Insomma, la guerra in Ucraina ha nascosto completamente il tema della crisi climatica e ambientale, pur essendone un terrificante acceleratore.
È proprio per questo che è imprescindibile iniziare subito a studiare e mettere in atto tutto quello che si può per costruire la possibile alternativa.

Agnes rendering parco eolico

Quello che si può fare subito, iniziando anche da un giorno all’altro, è partire con l’organizzazione del risparmio energetico. È un tema che non può essere banalizzato, come talvolta è stato fatto in questi giorni, dandone in qualche caso delle interpretazioni addirittura macchiettistiche. Tuttavia, abbassare di un grado o due la temperatura dei nostri appartamenti, dei nostri uffici, delle nostre scuole, vorrebbe già dire dover comprare miliardi di metri cubi di gas in meno.
Questa è una scelta alla portata di tutte e tutti, ma per essere davvero efficace deve essere specificamente organizzata e promossa, e in ciò un ruolo di grande valore possono avere gli enti locali e le istituzioni periferiche. E poi si deve favorire e accelerare, con gli incentivi possibili, ma anche al di là di essi, l’efficientamento energetico; passare alla fase operativa della maggior parte di progetti basati sulle fonti rinnovabili, non solo avviando, ove necessaria, la realizzazione dei grandi impianti eolico-fotovoltaici, ma anche e soprattutto promuovendo la produzione diffusa e l’autosufficienza di comunità.
Alti dirigenti di Enel, e non quindi un qualsiasi collettivo ambientalista, hanno di recente affermato, anche sui mezzi d’informazione di massa, che nel giro di tre anni, l’utilizzo delle fonti fossili potrebbe diventare sostanzialmente marginale. Contestualmente, il riassetto del territorio mirato a (ri)costruire un patrimonio naturale importante, deve diventare una priorità assoluta, da non sacrificare ad altri interessi.

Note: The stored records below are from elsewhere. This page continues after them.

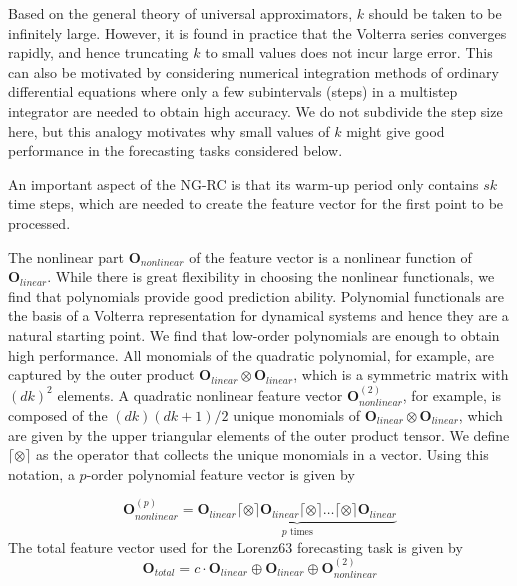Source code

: \documentclass[11pt, oneside]{article}
\begin{document}
Based on the general theory of universal approximators, \(k\) should be taken to be infinitely large. However, it is found in practice that the Volterra series converges rapidly, and hence truncating \(k\) to small values does not incur large error. This can also be motivated by considering numerical integration methods of ordinary differential equations where only a few subintervals (steps) in a multistep integrator are needed to obtain high accuracy. We do not subdivide the step size here, but this analogy motivates why small values of \(k\) might give good performance in the forecasting tasks considered below.

An important aspect of the NG-RC is that its warm-up period only contains \(sk\) time steps, which are needed to create the feature vector for the first point to be processed.

The nonlinear part \(\mathbf{O}_{nonlinear}\) of the feature vector is a nonlinear function of \(\mathbf{O}_{linear}\). While there is great flexibility in choosing the nonlinear functionals, we find that polynomials provide good prediction ability. Polynomial functionals are the basis of a Volterra representation for dynamical systems and hence they are a natural starting point. We find that low-order polynomials are enough to obtain high performance.
All monomials of the quadratic polynomial, for example, are captured by the outer product \(\mathbf{O}_{linear} \otimes \mathbf{O}_{linear}\), which is a symmetric
matrix with \((dk)^2\) elements. A quadratic nonlinear feature vector \(\mathbf{O}^{(2)}_{nonlinear}\), for example, is composed of the \((dk)(dk+1)/2\) unique monomials of \(\mathbf{O}_{linear} \otimes \mathbf{O}_{linear}\), which are given by the upper triangular elements of the outer product tensor. We define \(\lceil \otimes \rceil\) as the operator that collects the unique monomials in a vector. Using this notation, a \(p\)-order polynomial feature vector is given by

\begin{equation}
    \mathbf{O}^{(p)}_{nonlinear} =  \underbrace{\mathbf{O}_{linear} \lceil \otimes \rceil \mathbf{O}_{linear} \lceil \otimes \rceil \ldots \lceil \otimes \rceil \mathbf{O}_{linear} }_{p \text{ times}}
\end{equation}
The total feature vector used for the Lorenz63 forecasting task is given by
\begin{equation}
    \mathbf{O}_{total} = c \cdot \mathbf{O}_{linear} \oplus \mathbf{O}_{linear}  \oplus  \mathbf{O}^{(2)}_{nonlinear}
\end{equation}
\end{document}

Per tutto ciò, le scelte che anche la nostra politica locale sta compiendo, di rendere Ravenna sempre di più la “città del metano”, moltiplicando le strutture orientate in questa direzione, auspicandone il consistente potenziamento, senza peraltro disegnare i tempi, il percorso e le caratteristiche della riconversione indispensabile, sono scelte profondamente sbagliate.
Scelte delle quali quasi tutto il mondo politico, economico e civile (ben poche sono le voci dissonanti), dovrà in qualche maniera rendere conto. Vedremo peggiorare , forse rapidamente, le condizioni del nostro territorio, dall’aria che respiriamo, all’acqua che beviamo, il probabile innalzamento significativo del livello del nostro mare, l’impossibilità di dare un nostro contributo concreto al contrasto del forsennato riscaldamento del pianeta. Saranno clamorosamente mancati gli obiettivi di sostanziale riduzione delle emissioni entro il duemilatrenta, indicati non solo dalle istituzioni internazionali, ma anche dal Consiglio Comunale di Ravenna con voto unanime.

Le colpe della guerra (di tutte le guerre) andranno ad aggiungersi a quelle dell’incapacità di staccarsi dal prepotere del modello estrattivista e di chi ne difende gli interessi, peggiorandone le conseguenze.
A meno che un guizzo sempre possibile di saggezza, di lungimiranza, e anche di considerazione per il diritto all’esistenza delle prossime generazioni, non facciano imboccare con decisione la strada giusta.